What is the next step for this? It seems like a decision needs to be made about whether to add a new api or use the existing one.

I think I'll have to write up the detailed proposal including some prototyping and so on.

I still don't think we need to add new APIs for this. I do agree that the docs available for these APIs are very bad (well, there are not real docs to begin with), but that's not an argument to introduce a new API. And using coreclr_create_delegate is problematic as noted above (and as you mention it's not extensible, so also not ideal).
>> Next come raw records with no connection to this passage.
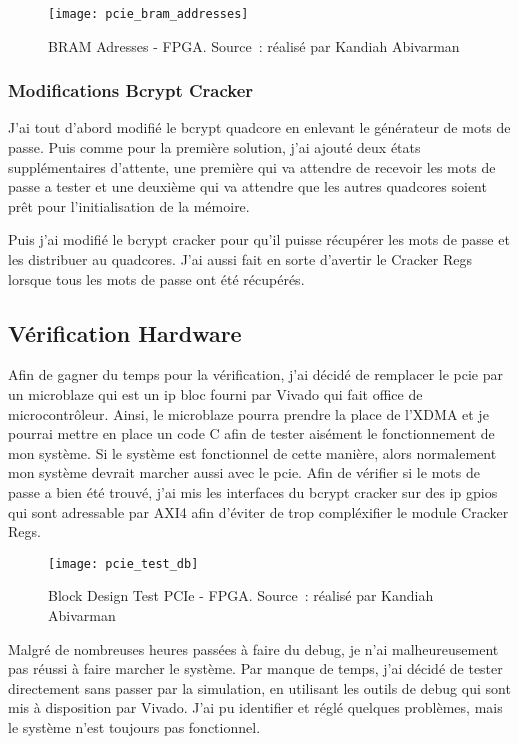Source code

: \begin{figure}[tbph!]
	\centering
	\texttt{[image: pcie\_bram\_addresses]}
	\caption[BRAM Adresses - FPGA]{BRAM Adresses - FPGA. Source : réalisé par Kandiah Abivarman}
	\label{fig:pcie_bram_addresses}
\end{figure}

\subsubsection{Modifications Bcrypt Cracker}

J'ai tout d'abord modifié le bcrypt quadcore en enlevant le générateur de mots de passe.
Puis comme pour la première solution, j'ai ajouté deux états supplémentaires d'attente, une première qui va attendre de recevoir les mots de passe a tester et une deuxième qui va attendre que les autres quadcores soient prêt pour l'initialisation de la mémoire.

Puis j'ai modifié le bcrypt cracker pour qu'il puisse récupérer les mots de passe et les distribuer au quadcores.
J'ai aussi fait en sorte d'avertir le Cracker Regs lorsque tous les mots de passe ont été récupérés.

\subsection{Vérification Hardware}

Afin de gagner du temps pour la vérification, j'ai décidé de remplacer le \gls{pcie} par un microblaze qui est un \gls{ip} bloc fourni par Vivado qui fait office de microcontrôleur.
Ainsi, le microblaze pourra prendre la place de l'XDMA et je pourrai mettre en place un code C afin de tester aisément le fonctionnement de mon système.
Si le système est fonctionnel de cette manière, alors normalement mon système devrait marcher aussi avec le \gls{pcie}.
Afin de vérifier si le mots de passe a bien été trouvé, j'ai mis les interfaces du bcrypt cracker sur des \gls{ip} \gls{gpio}s qui sont adressable par AXI4 afin d'éviter de trop compléxifier le module Cracker Regs.

\begin{figure}[tbph!]
	\centering
	\texttt{[image: pcie\_test\_db]}
	\caption[Block Design Test PCIe - FPGA]{Block Design Test PCIe - FPGA. Source : réalisé par Kandiah Abivarman}
	\label{fig:pcie_test_db}
\end{figure}

Malgré de nombreuses heures passées à faire du debug, je n'ai malheureusement pas réussi à faire marcher le système.
Par manque de temps, j'ai décidé de tester directement sans passer par la simulation, en utilisant les outils de debug qui sont mis à disposition par Vivado.
J'ai pu identifier et réglé quelques problèmes, mais le système n'est toujours pas fonctionnel.
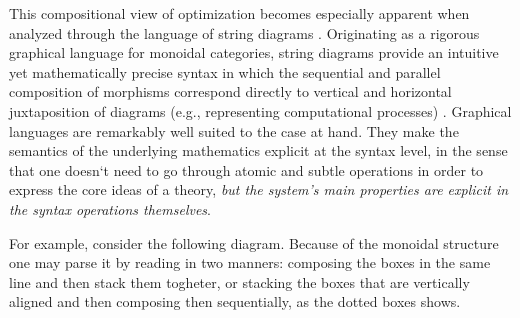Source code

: This compositional view of optimization becomes especially apparent when analyzed through
the language of string diagrams \cite{joyal1991geometry, selinger2010survey, piedeleu2023introductionstringdiagramscomputer}.
Originating as a rigorous graphical language for
monoidal categories, string diagrams provide an intuitive yet mathematically
precise syntax in which the sequential and parallel composition of morphisms
correspond directly to vertical and horizontal juxtaposition of diagrams
(e.g., representing computational processes)
\cite{joyal1991geometry, maclane1998categories}.
Graphical languages are remarkably well suited to the case at hand.
They make the semantics of the underlying mathematics explicit at the syntax level,
in the sense that one doesn`t need to go through atomic and subtle operations in order
to express the core ideas of a theory,
\textit{but the system's main properties are explicit in the syntax operations themselves}.

For example, consider the following diagram. Because of the monoidal structure
one may parse it by reading in two manners: composing the boxes in the same line
and then stack them togheter, or stacking the boxes that are vertically aligned 
and then composing then sequentially, as the dotted boxes shows.

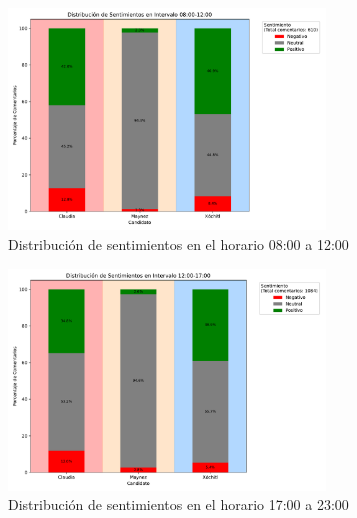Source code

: \documentclass[10pt, a4paper]{article}
\begin{document}
	\begin{figure}[h!] %
		\centering
		\includegraphics[width=0.75\textwidth]{sA_intervalo_0812.pdf} %
		\caption{Distribución de sentimientos en el horario 08:00 a 12:00} %
		\label{fig:sA_08a12} %
	\end{figure}
	
	\begin{figure}[h!] %
		\centering
		\includegraphics[width=0.75\textwidth]{sA_intervalo_1217.pdf} %
		\caption{Distribución de sentimientos en el horario 17:00 a 23:00} %
		\label{fig:sA_12a17} %
	\end{figure}
	
\end{document}
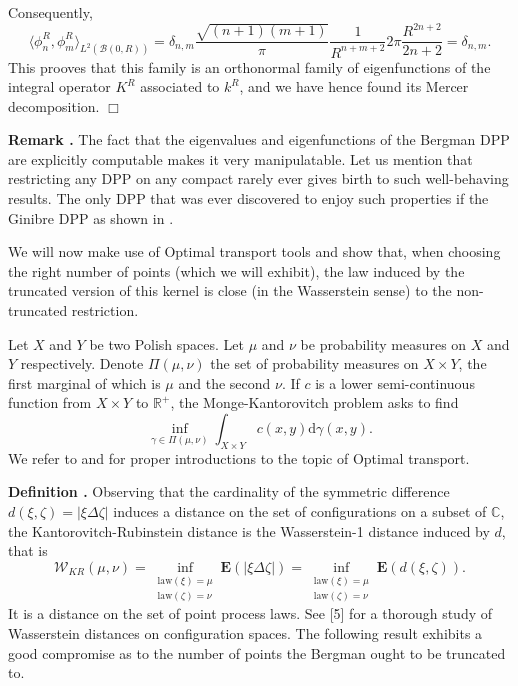 \documentclass[11pt]{article}
\newcommand{\qed}{\hfill$\Box$}
\newcounter{cnt}
\newcommand{\cnt}{\thecnt \stepcounter{cnt}}
\begin{document}
Consequently,
\[
\langle \phi_n^R, \phi_m^R \rangle_{L^2(\mathcal{B}(0,R))} = \delta_{n,m} \frac{\sqrt{(n+1)(m+1)}}{\pi} \frac{1}{R^{n+m+2}} 2\pi \frac{R^{2n+2}}{2n+2} = \delta_{n,m}.
\]
This prooves that this family is an orthonormal family of eigenfunctions of the integral operator $K^R$ associated to $k^R$, and we have hence found its Mercer decomposition. \qed

\textbf{Remark \cnt.} The fact that the eigenvalues and eigenfunctions of the Bergman DPP are explicitly computable makes it very manipulatable. Let us mention that restricting any DPP on any compact rarely ever gives birth to such well-behaving results. The only DPP that was ever discovered to enjoy such properties if the Ginibre DPP as shown in \cite{DecreusefondMoroz2021}.

We will now make use of Optimal transport tools and show that, when choosing the right number of points (which we will exhibit), the law induced by the truncated version of this kernel is close (in the Wasserstein sense) to the non-truncated restriction.

Let $X$ and $Y$ be two Polish spaces. Let $\mu$ and $\nu$ be probability measures on $X$ and $Y$ respectively. Denote $\Pi(\mu, \nu)$ the set of probability measures on $X \times Y$, the first marginal of which is $\mu$ and the second $\nu$. If $c$ is a lower semi-continuous function from $X \times Y$ to $\mathbb{R}^+$, the Monge-Kantorovitch problem asks to find
\[
\inf_{\gamma \in \Pi(\mu,\nu)} \int_{X \times Y} c(x,y) \mathrm d\gamma(x,y).
\]
We refer to \cite{Villani2021} and \cite{Villani2009} for proper introductions to the topic of Optimal transport.

\textbf{Definition \cnt.} Observing that the cardinality of the symmetric difference $d(\xi, \zeta) = |\xi \Delta \zeta|$ induces a distance on the set of configurations on a subset of $\mathbb{C}$, the Kantorovitch-Rubinstein distance is the Wasserstein-1 distance induced by $d$, that is
\[
\mathcal{W}_{KR}(\mu, \nu) = \inf_{\substack{\text{law}(\xi)=\mu \\ \text{law}(\zeta)=\nu}} \mathbf{E}(|\xi \Delta \zeta|) = \inf_{\substack{\text{law}(\xi)=\mu \\ \text{law}(\zeta)=\nu}} \mathbf{E}(d(\xi, \zeta)).
\]
It is a distance on the set of point process laws. See [5] for a thorough study of Wasserstein distances on configuration spaces. The following result exhibits a good compromise as to the number of points the Bergman ought to be truncated to.
\end{document}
One other idea (but I haven't spent the time to think it through thoroughly): Currently we allow calling for example hostfxr_get_runtime_property with a null context. The meaning is - use the "main" context - the first one. I don't see a reason why we would not allow also calling hostfxr_get_runtime_delegate with null context - it would operate on the "main" context as well. It's very similar to allowing it to be called on context created by the "initialize for command line", but it sort of makes it more flexible (I don't have to have the context handle to be able to call this).
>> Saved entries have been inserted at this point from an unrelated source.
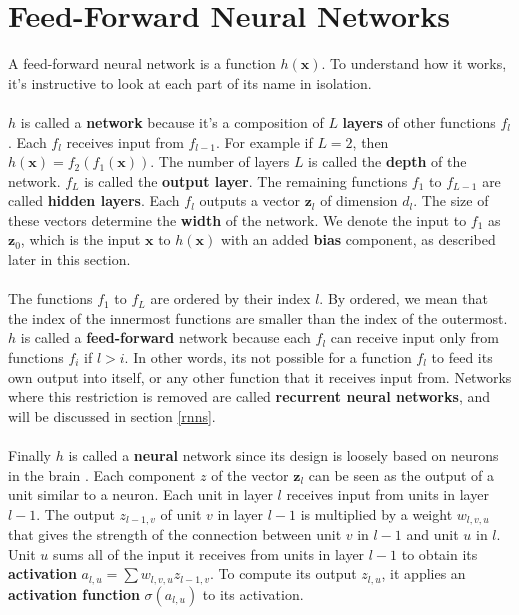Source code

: \section{Feed-Forward Neural Networks}
A feed-forward neural network is a function $h(\mathbf{x})$. To understand how it works, it's instructive to look at each part of its name in isolation.
\\\\
$h$ is called a \textbf{network} because it's a composition of $L$ \textbf{layers} of other functions $f_l$. Each $f_l$ receives input from $f_{l-1}$. For example if $L = 2$, then $h(\mathbf{x}) = f_2(f_1(\mathbf{x}))$. The number of layers $L$ is called the \textbf{depth} of the network. $f_L$ is called the \textbf{output layer}. The remaining functions $f_1$ to $f_{L-1}$ are called \textbf{hidden layers}. Each $f_l$ outputs a vector $\mathbf{z}_l$ of dimension $d_l$. The size of these vectors determine the \textbf{width} of the network. We denote the input to $f_1$ as $\mathbf{z}_0$, which is the input $\mathbf{x}$ to $h(\mathbf{x})$ with an added \textbf{bias} component, as described later in this section.
\\\\
The functions $f_1$ to $f_L$ are ordered by their index $l$. By ordered, we mean that the index of the innermost functions are smaller than the index of the outermost. $h$ is called a \textbf{feed-forward} network because each $f_l$ can receive input only from functions $f_i$ if $l > i$. In other words, its not possible for a function $f_l$ to feed its own output into itself, or any other function that it receives input from. Networks where this restriction is removed are called \textbf{recurrent neural networks}, and will be discussed in section \ref{rnns}.
\\\\
Finally $h$ is called a \textbf{neural} network since its design is loosely based on neurons in the brain \citep{goodfellow16}. Each component $z$ of the vector $\mathbf{z}_l$ can be seen as the output of a unit similar to a neuron. Each unit in layer $l$ receives input from units in layer $l-1$. The output $z_{l-1,v}$ of unit $v$ in layer $l-1$ is multiplied by a weight $w_{l,v,u}$ that gives the strength of the connection between unit $v$ in $l-1$ and unit $u$ in $l$. Unit $u$ sums all of the input it receives from units in layer $l-1$ to obtain its \textbf{activation} $a_{l,u} = \sum w_{l,v,u}z_{l-1,v}$. To compute its output $z_{l,u}$, it applies an \textbf{activation function} $\sigma(a_{l,u})$ to its activation.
I think the bigger API design problem is how to make it nice to specify loading into Default ALC versus secondary ALC and how to correctly describe which one is better when.

If adding new APIs is definitely not going to happen, can you close my PR?

Like I said, I really want this in .NET 5. Please let me know how I can help make this happen. Correct me if I'm wrong, but fitting this into the existing APIs is not really something that can be designed or implemented by external contributors.

I think I'll have to write up the detailed proposal including some prototyping and so on.

@vitek-karas I would like to help with this proposal. I have some ideas that we could employ that might make future extending simpler for external contributors like @rseanhall.

I hate to be that guy that constantly asks for updates, but I don't understand the process here. Should I just keep asking for updates every week until this is put into a milestone?

Sorry for the delay. I finally got to this and spent some time playing with the hosting layers. The result is #36990 which contains basically a proposal for the new scenario.

@rseanhall can you please read through that and make sure it covers your requirements? Any feedback would be more than welcome.

Please note that I can't commit to implementing this in .NET 5 (for resourcing reasons). That said, assuming we get a consensus on the proposed design changes, anybody can go and do the actual implementation. It's also possible that we will find time to work on this ourselves, but I can't promise that.

I stumbled across this issue while fixing a bug in the hosting code from nodeclrhost.

The bug was that the hosted MVC app failed to load its main assembly, which was already loaded to execute the entry point.
The MVC app is hosted using hostfxr_initialize_for_runtime_config. The entry point (assembly.EntryPoint) of the application is called by a static method in a referenced assembly, which is invoked using the function returned by hdt_load_assembly_and_get_function_pointer.

I solved it by setting the following runtime properties (which are explicitly not set for libhost hosting mode in hosting_policy.cpp):

  • APP_CONTEXT_BASE_DIRECTORY
  • APP_PATHS (The only one really needed and defaulted to ???)
  • APP_NI_PATHS
  • APP_CONTEXT_DEPS_FILES

As I do not fully understand why & how this works, i`m researching whether this is the right solution or if this is a misuse of the hosting API.

From my understanding my scenario is also a hybrid between a component & an application, so is this related?

Is the source of my Bug that hdt_load_assembly_and_get_function_pointer does not use the default AssemblyLoadContext?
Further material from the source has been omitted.